The cinema originally opened as The Gaumont Palace Theatre in 1933, it became The Gaumont in 1937. The iconic dancing figures on the facade of the building were designed by renowned sculptor Newbury Abbot Trent.
The cinema became The Odeon in 1962, and played host to the likes of The Beatles and The Rolling Stones. The Odeon finally closed on the 5th November 2006.

For more information about The Odeon go to http://www.gloucestershireonscreen.co.uk/screens

Thank you to luke1081 for that link.

A photo of The Odeon, taken in April 1999.







Some photos of The Odeon, taken in May 2000. I apologize for the quality of these photos, they were taken with non digital equipment.











The Odeon as it is today.











Part of Newbury A Trent's design in detail


























December 2010


----------



## Fuzzypiggy (Oct 5, 2010)

Looks pretty unique, the motifs on the outside walls are nice. 

Funny you raise this. I have had my eye on the "kino" in Harlow town centre. It's been closed for must be close on 10 years now. Boarded up and just seems such an interesting place from the outside.


----------



## Priority 7 (Oct 5, 2010)

fuzzy if you do the Harlow one can I tag along used to work in the area and old cinemas look so feature rich from what I have seen..as a kid I had always wanted to be in the little room with all the films and the projector


----------



## Lady Grey (Oct 5, 2010)

Fuzzypiggy said:


> Looks pretty unique, the motifs on the outside walls are nice.
> 
> Funny you raise this. I have had my eye on the "kino" in Harlow town centre. It's been closed for must be close on 10 years now.
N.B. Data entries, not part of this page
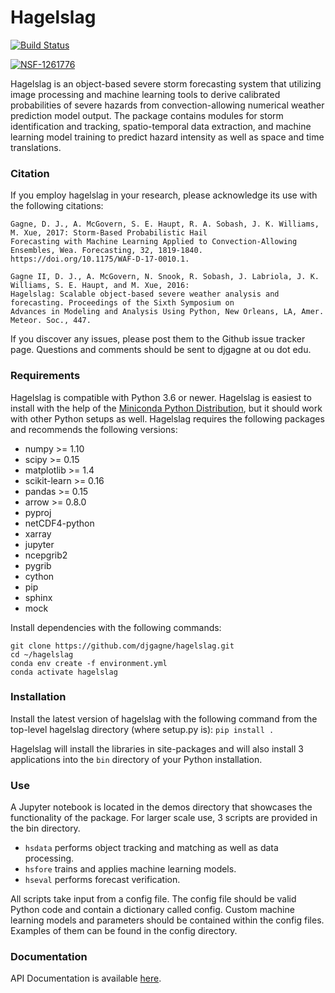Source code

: # Hagelslag

[![Build Status](https://travis-ci.org/djgagne/hagelslag.svg?branch=master)](https://travis-ci.org/djgagne/hagelslag)

[![NSF-1261776](https://img.shields.io/badge/NSF-1261776-blue)](https://www.nsf.gov/awardsearch/showAward?AWD_ID=1261776&HistoricalAwards=false)

Hagelslag is an object-based severe storm forecasting system that utilizing image processing and machine learning tools
to derive calibrated probabilities of severe hazards from convection-allowing numerical weather prediction model output.
The package contains modules for storm identification and tracking, spatio-temporal data extraction, and 
machine learning model training to predict hazard intensity as well as space and time translations.

### Citation
If you employ hagelslag in your research, please acknowledge its use with the following citations:

    Gagne, D. J., A. McGovern, S. E. Haupt, R. A. Sobash, J. K. Williams, M. Xue, 2017: Storm-Based Probabilistic Hail
    Forecasting with Machine Learning Applied to Convection-Allowing Ensembles, Wea. Forecasting, 32, 1819-1840. 
    https://doi.org/10.1175/WAF-D-17-0010.1. 
    
    Gagne II, D. J., A. McGovern, N. Snook, R. Sobash, J. Labriola, J. K. Williams, S. E. Haupt, and M. Xue, 2016: 
    Hagelslag: Scalable object-based severe weather analysis and forecasting. Proceedings of the Sixth Symposium on 
    Advances in Modeling and Analysis Using Python, New Orleans, LA, Amer. Meteor. Soc., 447.

If you discover any issues, please post them to the Github issue tracker page. Questions and comments should be sent to
djgagne at ou dot edu.

### Requirements

Hagelslag is compatible with Python 3.6 or newer. Hagelslag is easiest to install with the help of the [Miniconda 
Python Distribution](https://docs.conda.io/en/latest/miniconda.html), but it should work with other
Python setups as well. Hagelslag requires the following packages and recommends the following versions:

* numpy >= 1.10
* scipy >= 0.15
* matplotlib >= 1.4
* scikit-learn >= 0.16
* pandas >= 0.15
* arrow >= 0.8.0
* pyproj
* netCDF4-python
* xarray
* jupyter
* ncepgrib2
* pygrib
* cython
* pip
* sphinx
* mock

Install dependencies with the following commands:
```
git clone https://github.com/djgagne/hagelslag.git
cd ~/hagelslag
conda env create -f environment.yml
conda activate hagelslag
```

### Installation
Install the latest version of hagelslag with the following command from the top-level hagelslag directory (where setup.py
is):
`pip install .`


Hagelslag will install the libraries in site-packages and will also install 3 applications into the `bin` directory
of your Python installation.

### Use
A Jupyter notebook is located in the demos directory that showcases the functionality of the package. For larger scale 
use, 3 scripts are provided in the bin directory. 

* `hsdata` performs object tracking and matching as well as data processing.
* `hsfore` trains and applies machine learning models.
* `hseval` performs forecast verification.

All scripts take input from a config file. The config file should be valid Python code and contain a dictionary called
config. Custom machine learning models and parameters should be contained within the config files. Examples of them can
be found in the config directory.

### Documentation
API Documentation is available [here](http://hagelslag.readthedocs.io/en/latest/).
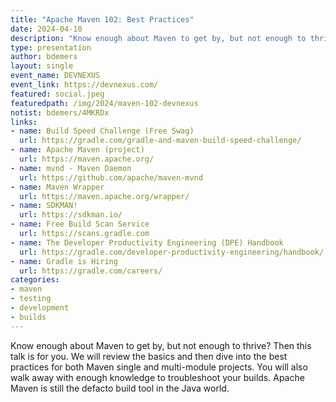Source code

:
 ```yaml
---
title: "Apache Maven 102: Best Practices"
date: 2024-04-10
description: "Know enough about Maven to get by, but not enough to thrive? Then this talk is for you."
type: presentation
author: bdemers
layout: single
event_name: DEVNEXUS
event_link: https://devnexus.com/
featured: social.jpeg
featuredpath: /img/2024/maven-102-devnexus
notist: bdemers/4MKRDx
links:
- name: Build Speed Challenge (Free Swag)
  url: https://gradle.com/gradle-and-maven-build-speed-challenge/
- name: Apache Maven (project)
  url: https://maven.apache.org/
- name: mvnd - Maven Daemon
  url: https://github.com/apache/maven-mvnd
- name: Maven Wrapper
  url: https://maven.apache.org/wrapper/
- name: SDKMAN!
  url: https://sdkman.io/
- name: Free Build Scan Service
  url: https://scans.gradle.com
- name: The Developer Productivity Engineering (DPE) Handbook
  url: https://gradle.com/developer-productivity-engineering/handbook/
- name: Gradle is Hiring
  url: https://gradle.com/careers/
categories:
- maven
- testing
- development
- builds
---
```


Know enough about Maven to get by, but not enough to thrive? Then this talk is for you. We will review the basics and then dive into the best practices for both Maven single and multi-module projects. You will also walk away with enough knowledge to troubleshoot your builds. Apache Maven is still the defacto build tool in the Java world.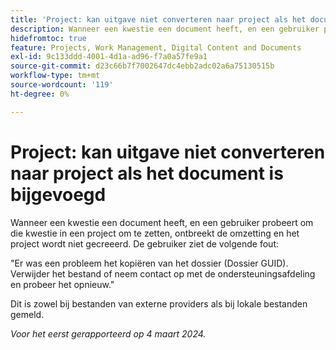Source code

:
 ```yaml
---
title: 'Project: kan uitgave niet converteren naar project als het document is bijgevoegd'
description: Wanneer een kwestie een document heeft, en een gebruiker probeert om die kwestie in een project om te zetten, ontbreekt de omzetting en het project wordt niet gecreeerd. De gebruiker ziet een fout.
hidefromtoc: true
feature: Projects, Work Management, Digital Content and Documents
exl-id: 9c133ddd-4001-4d1a-ad96-f7a0a57fe9a1
source-git-commit: d23c66b7f7002647dc4ebb2adc02a6a75130515b
workflow-type: tm+mt
source-wordcount: '119'
ht-degree: 0%

---
```


# Project: kan uitgave niet converteren naar project als het document is bijgevoegd

<!--

>[!NOTE]
>
>This issue was fixed on May 23, 2024.

-->

Wanneer een kwestie een document heeft, en een gebruiker probeert om die kwestie in een project om te zetten, ontbreekt de omzetting en het project wordt niet gecreeerd. De gebruiker ziet de volgende fout:

&quot;Er was een probleem het kopiëren van het dossier (Dossier GUID). Verwijder het bestand of neem contact op met de ondersteuningsafdeling en probeer het opnieuw.&quot;

Dit is zowel bij bestanden van externe providers als bij lokale bestanden gemeld.

_Voor het eerst gerapporteerd op 4 maart 2024._
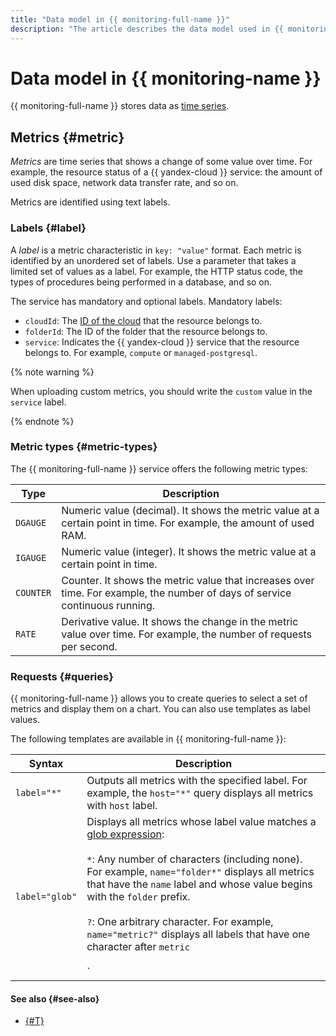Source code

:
 ```yaml
---
title: "Data model in {{ monitoring-full-name }}"
description: "The article describes the data model used in {{ monitoring-full-name }}. Metrics are time series that shows a change of some value over time. Metrics are identified using text labels. A label is a metric's characteristic in the key/value format. Each metric is identified by an unordered set of labels. Use a parameter that takes a limited set of values as a label."
---
```


# Data model in {{ monitoring-name }}

{{ monitoring-full-name }} stores data as [time series](https://en.wikipedia.org/wiki/Time_series).

## Metrics {#metric}
_Metrics_ are time series that shows a change of some value over time. For example, the resource status of a {{ yandex-cloud }} service: the amount of used disk space, network data transfer rate, and so on.

Metrics are identified using text labels.

### Labels {#label}
A _label_ is a metric characteristic in `key: "value"` format. Each metric is identified by an unordered set of labels. Use a parameter that takes a limited set of values as a label. For example, the HTTP status code, the types of procedures being performed in a database, and so on.

The service has mandatory and optional labels. Mandatory labels:

- `cloudId`: The [ID of the cloud](../../resource-manager/operations/cloud/get-id.md) that the resource belongs to.
- `folderId`: The ID of the folder that the resource belongs to.
- `service`: Indicates the {{ yandex-cloud }} service that the resource belongs to. For example, `compute` or `managed-postgresql`.

{% note warning %}

When uploading custom metrics, you should write the `custom` value in the `service` label.

{% endnote %}

### Metric types {#metric-types}
The {{ monitoring-full-name }} service offers the following metric types:

| Type | Description |
----- | -----
| `DGAUGE` | Numeric value (decimal). It shows the metric value at a certain point in time. For example, the amount of used RAM. |
| `IGAUGE` | Numeric value (integer). It shows the metric value at a certain point in time. |
| `COUNTER` | Counter. It shows the metric value that increases over time. For example, the number of days of service continuous running. |
| `RATE` | Derivative value. It shows the change in the metric value over time. For example, the number of requests per second. |

### Requests {#queries}

{{ monitoring-full-name }} allows you to create queries to select a set of metrics and display them on a chart. You can also use templates as label values.

The following templates are available in {{ monitoring-full-name }}:

| Syntax | Description |
----- | -----
| `label="*"` | Outputs all metrics with the specified label. For example, the `host="*"` query displays all metrics with `host` label. |
| `label="glob"` | Displays all metrics whose label value matches a [glob expression](https://en.wikipedia.org/wiki/Glob_(programming)):<br/><br/>`*`: Any number of characters (including none). For example, `name="folder*"` displays all metrics that have the `name` label and whose value begins with the `folder` prefix.<br/><br/>`?`: One arbitrary character. For example, `name="metric?"` displays all labels that have one character after `metric`<br/><br/>`|`: All specified options. For example, `name="metric1|metric2"` displays two metrics with label values `metric1` and `metric2`. |

#### See also {#see-also}

- [{#T}](visualization/index.md)

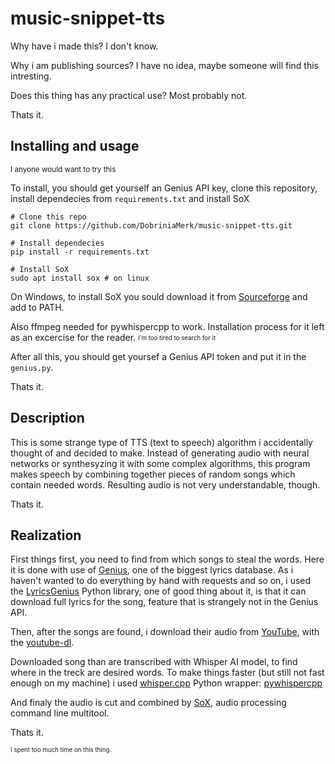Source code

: # music-snippet-tts

Why have i made this? I don't know. 

Why i am publishing sources? I have no idea, maybe someone will find this intresting.

Does this thing has any practical use? Most probably not.

Thats it.

## Installing and usage
<sup>I anyone would want to try this</sup>

To install, you should get yourself an Genius API key, clone this repository, install dependecies from `requirements.txt` and install SoX

```
# Clone this repo
git clone https://github.com/DobriniaMerk/music-snippet-tts.git

# Install dependecies
pip install -r requirements.txt

# Install SoX
sudo apt install sox # on linux
```
On Windows, to install SoX you sould download it from [Sourceforge](https://sourceforge.net/projects/sox/files/sox/) and add to PATH.

Also ffmpeg needed for pywhispercpp to work. Installation process for it left as an excercise for the reader. <sub><sup>i'm too tired to search for it</sup></sub>

After all this, you should get yoursef a Genius API token and put it in the `genius.py`.

Thats it.

## Description

This is some strange type of TTS (text to speech) algorithm i accidentally thought of and decided to make.
Instead of generating audio with neural networks or synthesyzing it with some complex algorithms,
this program makes speech by combining together pieces of random songs which contain needed words.
Resulting audio is not very understandable, though.

Thats it.

## Realization

First things first, you need to find from which songs to steal the words.
Here it is done with use of [Genius](https://genius.com/), one of the biggest lyrics database.
As i haven't wanted to do everything by hand with requests and so on,
i used the [LyricsGenius](https://github.com/johnwmillr/LyricsGenius#usage) Python library,
one of good thing about it, is that it can download full lyrics for the song, feature that is strangely not in the Genius API.

Then, after the songs are found, i download their audio from [YouTube](youtube.com),
with the [youtube-dl](https://github.com/ytdl-org/youtube-dl#embedding-youtube-dl).

Downloaded song than are transcribed with Whisper AI model, to find where in the treck are desired words.
To make things faster (but still not fast enough on my machine) i used [whisper.cpp](https://github.com/ggerganov/whisper.cpp) Python wrapper: [pywhispercpp](https://github.com/abdeladim-s/pywhispercpp/tree/main)

And finaly the audio is cut and combined by [SoX](https://sox.sourceforge.net/sox.html), audio processing command line multitool.

Thats it.

<sub><sup>I spent too much time on this thing.</sup></sub>
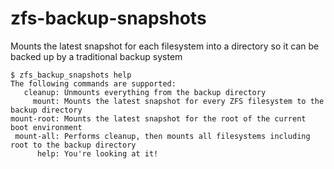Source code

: zfs-backup-snapshots
====================

Mounts the latest snapshot for each filesystem into a directory so it can be backed up by a traditional backup system

```
$ zfs_backup_snapshots help
The following commands are supported:
   cleanup: Unmounts everything from the backup directory
     mount: Mounts the latest snapshot for every ZFS filesystem to the backup directory
mount-root: Mounts the latest snapshot for the root of the current boot environment
 mount-all: Performs cleanup, then mounts all filesystems including root to the backup directory
      help: You're looking at it!
```
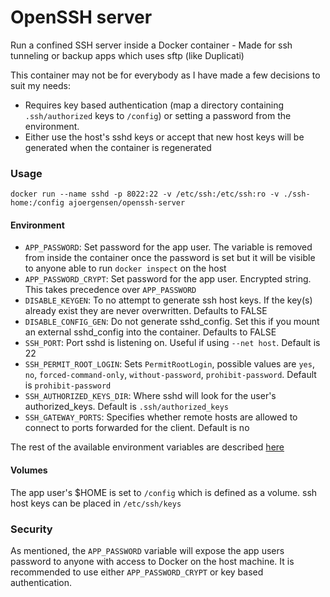 OpenSSH server
==============

Run a confined SSH server inside a Docker container - Made for ssh tunneling or backup apps which uses sftp (like Duplicati)

This container may not be for everybody as I have made a few decisions to suit my needs:

- Requires key based authentication (map a directory containing `.ssh/authorized` keys to `/config`) or setting a password from the environment.
- Either use the host's sshd keys or accept that new host keys will be generated when the container is regenerated

### Usage

```docker run --name sshd -p 8022:22 -v /etc/ssh:/etc/ssh:ro -v ./ssh-home:/config ajoergensen/openssh-server```

#### Environment

- `APP_PASSWORD`: Set password for the app user. The variable is removed from inside the container once the password is set but it will be visible to anyone able to run `docker inspect` on the host
- `APP_PASSWORD_CRYPT`: Set password for the app user. Encrypted string. This takes precedence over `APP_PASSWORD`
- `DISABLE_KEYGEN`: To no attempt to generate ssh host keys. If the key(s) already exist they are never overwritten. Defaults to FALSE
- `DISABLE_CONFIG_GEN`: Do not generate sshd_config. Set this if you mount an external sshd_config into the container. Defaults to FALSE
- `SSH_PORT`: Port sshd is listening on. Useful if using `--net host`. Default is 22
- `SSH_PERMIT_ROOT_LOGIN`: Sets `PermitRootLogin`, possible values are `yes`, `no`, `forced-command-only`, `without-password`, `prohibit-password`. Default is `prohibit-password`
- `SSH_AUTHORIZED_KEYS_DIR`: Where sshd will look for the user's authorized_keys. Default is `.ssh/authorized_keys`
- `SSH_GATEWAY_PORTS`: Specifies whether remote hosts are allowed to connect to ports forwarded for the client. Default is no

The rest of the available environment variables are described [here](https://github.com/ajoergensen/baseimage-alpine#environment)

#### Volumes

The app user's $HOME is set to `/config` which is defined as a volume. ssh host keys can be placed in `/etc/ssh/keys`

### Security

As mentioned, the `APP_PASSWORD` variable will expose the app users password to anyone with access to Docker on the host machine. It is recommended to use either `APP_PASSWORD_CRYPT` or key based authentication.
Boarded up and just seems such an interesting place from the outside.



I wouldn't leave it too long, these places will not be around forever


----------



## TiJayLFS (Nov 8, 2010)

The Harlow Odeon will be around for a while, if the owner is the guy I'm thinking of then he doesn't seem too willing to sell it off anytime soon.


----------



## Lady Grey (Nov 8, 2010)

Post deleted by Lady Grey.


----------